Veraset ve İntikal Vergisinde Gecikme Faizi
Gökhan USLU
Vergi Müfettişi
[email protected]
Yazar Hakkında
Veraset ve İntikal Vergisi (VİV) iki safhalı bir vergileme aşaması sonucunda ödenmesi gereken verginin doğruluğuna ulaşıldığı vergi türüdür. Konumuz olan gecikme faizinin uygulanmasına geçmeden önce VİV’in iki safhalı olan vergileme ölçülerini özetleyelim.

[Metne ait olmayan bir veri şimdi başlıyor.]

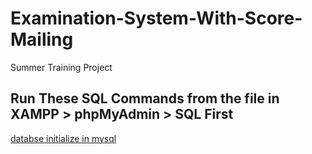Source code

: # Examination-System-With-Score-Mailing
Summer Training Project

## Run These SQL Commands from the file in XAMPP > phpMyAdmin > SQL First
[databse initialize in mysql](/SetEnvironment/databse.sql)

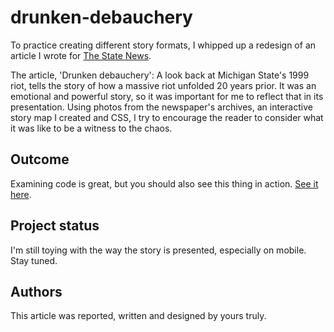 # drunken-debauchery
To practice creating different story formats, I whipped up a redesign of an article I wrote for <a href="statenews.com" target="_blank">The State News</a>.

The article, 'Drunken debauchery': A look back at Michigan State's 1999 riot, tells the story of how a massive riot unfolded 20 years prior. It was an emotional and powerful story, so it was important for me to reflect that in its presentation. Using photos from the newspaper's archives, an interactive story map I created and CSS, I try to encourage the reader to consider what it was like to be a witness to the chaos.

## Outcome
Examining code is great, but you should also see this thing in action. <a href="https://rawcdn.githack.com/madisonoconn/drunken-debauchery/08b285d4adcb57e13ed03179f515287ca291a0ef/1999-riot-redesign.html" target="_blank">See it here</a>.

## Project status
I'm still toying with the way the story is presented, especially on mobile. Stay tuned.

## Authors
This article was reported, written and designed by yours truly.
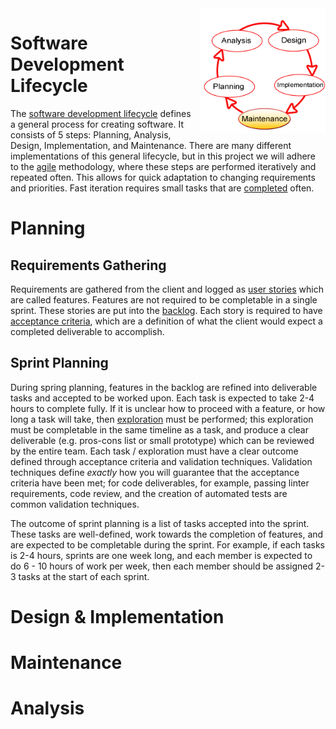 <img src="./SDLC.png?raw=true" width="200" style="float:right;margin-left:10px;" >

# Software Development Lifecycle

The [software development lifecycle](https://en.wikipedia.org/wiki/Systems_development_life_cycle) defines a general process for creating software.  It consists of 5 steps: Planning, Analysis, Design, Implementation, and Maintenance.  There are many different implementations of this general lifecycle, but in this project we will adhere to the [agile](./agile_manifesto.md) methodology, where these steps are performed iteratively and repeated often.  This allows for quick adaptation to changing requirements and priorities.  Fast iteration requires small tasks that are [completed](./agile.md) often.

# Planning

## Requirements Gathering

Requirements are gathered from the client and logged as [user stories](https://www.productplan.com/glossary/user-story/) which are called features.  Features are not required to be completable in a single sprint.  These stories are put into the [backlog](https://www.agilealliance.org/glossary/backlog/).  Each story is required to have [acceptance criteria](https://www.productplan.com/glossary/acceptance-criteria/), which are a definition of what the client would expect a completed deliverable to accomplish.

## Sprint Planning

During spring planning, features in the backlog are refined into deliverable tasks and accepted to be worked upon.  Each task is expected to take 2-4 hours to complete fully.  If it is unclear how to proceed with a feature, or how long a task will take, then [exploration](./visibility.md) must be performed; this exploration must be completable in the same timeline as a task, and produce a clear deliverable (e.g. pros-cons list or small prototype) which can be reviewed by the entire team.  Each task / exploration must have a clear outcome defined through acceptance criteria and validation techniques.  Validation techniques define *exactly* how you will guarantee that the acceptance criteria have been met; for code deliverables, for example, passing linter requirements, code review, and the creation of automated tests are common validation techniques.

The outcome of sprint planning is a list of tasks accepted into the sprint.  These tasks are well-defined, work towards the completion of features, and are expected to be completable during the sprint.  For example, if each tasks is 2-4 hours, sprints are one week long, and each member is expected to do 6 - 10 hours of work per week, then each member should be assigned 2-3 tasks at the start of each sprint.

# Design & Implementation


# Maintenance

# Analysis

VİV mükelleflerin beyanı üzerine tarh olunur. Mükellefler ilk tarhiyatta nazara alınmak üzere VİV’in mevzuuna giren bilanço kalemlerini Veraset ve İntikal Vergisi Kanunu (VİVK) 10.Maddede yer alan değerleme ölçülerinden faydalanarak, bu bölümde belirtilmeyenler bakımından ise Vergi Usul Kanunun servetleri değerleme ile ilgili bölümündeki esaslara göre beyan ederler. Söz konusu safha ilk aşama olup, kanuni ifadesiyle ilk tarhiyattır.

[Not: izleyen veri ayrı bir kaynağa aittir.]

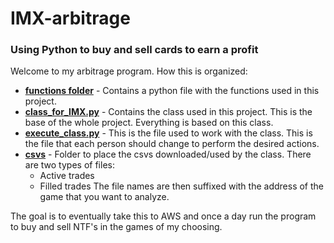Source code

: # IMX-arbitrage
### Using Python to buy and sell cards to earn a profit ###

Welcome to my arbitrage program.
How this is organized:
- [**functions folder**](https://github.com/HLCarbon/IMX-arbitrage/tree/main/functions) - Contains a python file with the functions used in this project.
- [**class_for_IMX.py**](https://github.com/HLCarbon/IMX-arbitrage/blob/main/class_for_IMX.py) - Contains the class used in this project. This is the base of the whole project. Everything is based on this class.
- [**execute_class.py**](https://github.com/HLCarbon/IMX-arbitrage/blob/main/execute_class.py) - This is the file used to work with the class. This is the file that each person should change to perform the desired actions.
- [**csvs**](https://github.com/HLCarbon/IMX-arbitrage/tree/main/csvs) - Folder to place the csvs downloaded/used by the class. There are two types of files:
   - Active trades
   - Filled trades
The file names are then suffixed with the address of the game that you want to analyze.

The goal is to eventually take this to AWS and once a day run the program to buy and sell NTF's in the games of my choosing.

VİV mükelleflerinin vergilendirilmesinde ikinci aşama ise VUK Servetlerin Değerlemesi bölümü hükümlerine göre vergi dairesi tarafından yapılan tarhiyattır. Kanuni ifadesiyle ikinci tarhiyattır.
VİVK’nın 10.maddesinde yer verilen hüküm gereği ilk tarhiyatta nazara alınmak üzere mükellefler tarafından bu maddedeki esaslara göre beyan edilen miktar ile idarece aynı değerleme ölçülerine göre bulunan miktar arasındaki farka ait vergi (gayrimenkuller hariç) vergi ziyaı cezasının yarısı ile birlikte alınacak olup, menkul mallar ile gemilere ilişkin değerlemelerde yüzde 50’ye kadar bulunacak farklar için ceza uygulanmayacaktır. Buna göre ikinci tarhiyatta ilk tarhiyata göre fark çıkarsa ve söz konusu farkın farklı değerleme ölçülerinden kaynaklanması durumunda vergi ziyaı kesilmeyeceği hüküm altına alınmıştır.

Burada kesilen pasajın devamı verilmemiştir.